Google keeps a record of your transactions that you can access later online. So does your bank, but you don’t worry about that, right? Apple, Google, Samsung and your bank take your security seriously and they all make strong efforts to keep anyone from seeing that information. Google doesn’t sell information about your purchases to advertisers. Google employees don’t sit around at night giggling over what you bought. It doesn’t work like that. Give these companies some credit – these are dead serious services and they know you will only use them if you feel safe. I suggest you feel safe.

Why is the US behind other countries?

A huge percentage of sales in Australia, Canada, the UK, and many other countries are handled by tapping. It’s well understood and part of the culture in those countries.

For the most part, though, they’re not using their phones. The phone payment systems are slow to be adopted everywhere.

In those countries, the banks issue credit cards that have little NFC antennas embedded in the cards.

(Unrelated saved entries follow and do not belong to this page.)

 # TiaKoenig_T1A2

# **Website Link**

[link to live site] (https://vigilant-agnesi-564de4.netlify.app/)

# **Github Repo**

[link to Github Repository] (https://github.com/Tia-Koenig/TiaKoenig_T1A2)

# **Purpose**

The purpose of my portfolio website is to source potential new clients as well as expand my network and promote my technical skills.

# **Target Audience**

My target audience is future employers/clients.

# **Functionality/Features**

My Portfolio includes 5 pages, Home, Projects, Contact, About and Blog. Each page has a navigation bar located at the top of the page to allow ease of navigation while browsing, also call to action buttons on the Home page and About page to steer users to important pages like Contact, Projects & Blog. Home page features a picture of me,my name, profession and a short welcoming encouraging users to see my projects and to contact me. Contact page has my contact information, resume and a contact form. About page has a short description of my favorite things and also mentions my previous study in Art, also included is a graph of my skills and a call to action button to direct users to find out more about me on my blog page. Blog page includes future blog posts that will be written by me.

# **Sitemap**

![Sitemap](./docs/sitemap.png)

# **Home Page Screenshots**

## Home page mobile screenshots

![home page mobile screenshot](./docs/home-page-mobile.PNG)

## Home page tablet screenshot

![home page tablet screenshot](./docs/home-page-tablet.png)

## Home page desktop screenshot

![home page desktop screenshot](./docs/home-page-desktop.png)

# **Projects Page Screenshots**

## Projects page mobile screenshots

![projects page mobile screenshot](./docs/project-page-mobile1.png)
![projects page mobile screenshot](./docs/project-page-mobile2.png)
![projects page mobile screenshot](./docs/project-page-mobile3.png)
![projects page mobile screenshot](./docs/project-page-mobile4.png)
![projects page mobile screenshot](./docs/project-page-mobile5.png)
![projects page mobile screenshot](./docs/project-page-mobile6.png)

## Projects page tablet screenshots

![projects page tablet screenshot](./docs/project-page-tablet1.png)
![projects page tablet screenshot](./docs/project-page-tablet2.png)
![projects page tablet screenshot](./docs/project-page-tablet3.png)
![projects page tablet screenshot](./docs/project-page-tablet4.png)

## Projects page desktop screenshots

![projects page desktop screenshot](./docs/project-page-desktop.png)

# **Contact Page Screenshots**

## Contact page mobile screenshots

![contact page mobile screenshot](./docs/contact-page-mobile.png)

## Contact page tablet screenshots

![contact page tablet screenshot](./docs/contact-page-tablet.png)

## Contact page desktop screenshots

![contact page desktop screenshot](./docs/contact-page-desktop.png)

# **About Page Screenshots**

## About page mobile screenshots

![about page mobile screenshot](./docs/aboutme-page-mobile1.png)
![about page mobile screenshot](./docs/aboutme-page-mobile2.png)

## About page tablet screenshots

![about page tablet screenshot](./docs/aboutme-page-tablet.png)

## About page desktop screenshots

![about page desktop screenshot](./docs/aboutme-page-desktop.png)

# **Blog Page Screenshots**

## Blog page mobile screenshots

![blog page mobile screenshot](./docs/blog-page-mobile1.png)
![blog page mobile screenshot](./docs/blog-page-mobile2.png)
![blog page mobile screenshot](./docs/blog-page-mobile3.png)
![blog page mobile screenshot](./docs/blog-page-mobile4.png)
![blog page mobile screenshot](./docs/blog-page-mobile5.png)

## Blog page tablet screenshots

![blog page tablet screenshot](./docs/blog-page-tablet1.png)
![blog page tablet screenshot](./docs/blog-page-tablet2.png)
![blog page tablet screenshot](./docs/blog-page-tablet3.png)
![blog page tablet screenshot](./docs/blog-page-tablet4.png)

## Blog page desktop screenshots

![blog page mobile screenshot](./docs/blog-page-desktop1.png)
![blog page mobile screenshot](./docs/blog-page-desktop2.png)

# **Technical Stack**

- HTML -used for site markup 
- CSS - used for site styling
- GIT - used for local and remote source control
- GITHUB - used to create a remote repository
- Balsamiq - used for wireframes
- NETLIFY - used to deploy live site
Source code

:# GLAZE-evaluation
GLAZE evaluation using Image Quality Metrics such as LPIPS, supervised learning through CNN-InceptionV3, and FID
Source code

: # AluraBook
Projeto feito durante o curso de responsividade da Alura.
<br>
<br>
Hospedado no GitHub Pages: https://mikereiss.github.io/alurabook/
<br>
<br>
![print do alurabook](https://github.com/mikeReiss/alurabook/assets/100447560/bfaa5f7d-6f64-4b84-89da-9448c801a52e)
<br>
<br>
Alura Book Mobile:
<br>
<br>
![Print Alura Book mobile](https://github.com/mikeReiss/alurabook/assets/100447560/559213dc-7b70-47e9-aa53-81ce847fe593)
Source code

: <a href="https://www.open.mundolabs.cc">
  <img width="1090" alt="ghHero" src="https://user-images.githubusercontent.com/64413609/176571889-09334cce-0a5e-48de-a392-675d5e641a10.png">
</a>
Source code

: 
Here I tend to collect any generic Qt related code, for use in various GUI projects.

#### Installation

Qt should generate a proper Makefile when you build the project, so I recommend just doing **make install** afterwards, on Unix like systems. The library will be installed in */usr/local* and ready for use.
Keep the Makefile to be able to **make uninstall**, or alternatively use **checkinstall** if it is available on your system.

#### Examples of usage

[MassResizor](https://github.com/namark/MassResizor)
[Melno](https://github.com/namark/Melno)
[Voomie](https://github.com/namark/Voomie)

The cards can be tapped instead of inserting them into a card reader. It’s the same effect – the sale goes through in half a second. Here’s a fascinating research article about the use of contactless systems around the world. Over 75% of face-to-face Visa transactions in Australia are contactless tap-and-go. More than 95% of all Canadian credit cards are contactless.

What happened in the United States?

Banks were ordered to issue credit cards with EMV chips – the ones that the slow chip readers can read – by late 2016. Across the board, the banks and card issuers screwed us over. They saved approximately thirty-five cents per card by not also including the NFC antenna.

That’s why you have to wait for the stupid chip reader when you pay for something – so your bank could save thirty-five cents.

It’s changing. More terminals are appearing all the time that can accept contactless payments, and a few card issuers are starting to issue contactless cards.

You don’t have to wait for a new card. See if you can get Apple Pay or Google Pay working now. Adoption of phone payments is likely to continue to go slowly in the US. You’ll have some friction on those times when you try to tap and the terminal doesn’t respond, leaving you fumbling for a card in your wallet. But the rewards are worth it and you don’t have to wait until everybody else is doing it. Join the Australians and tap your way through your purchases. G’day!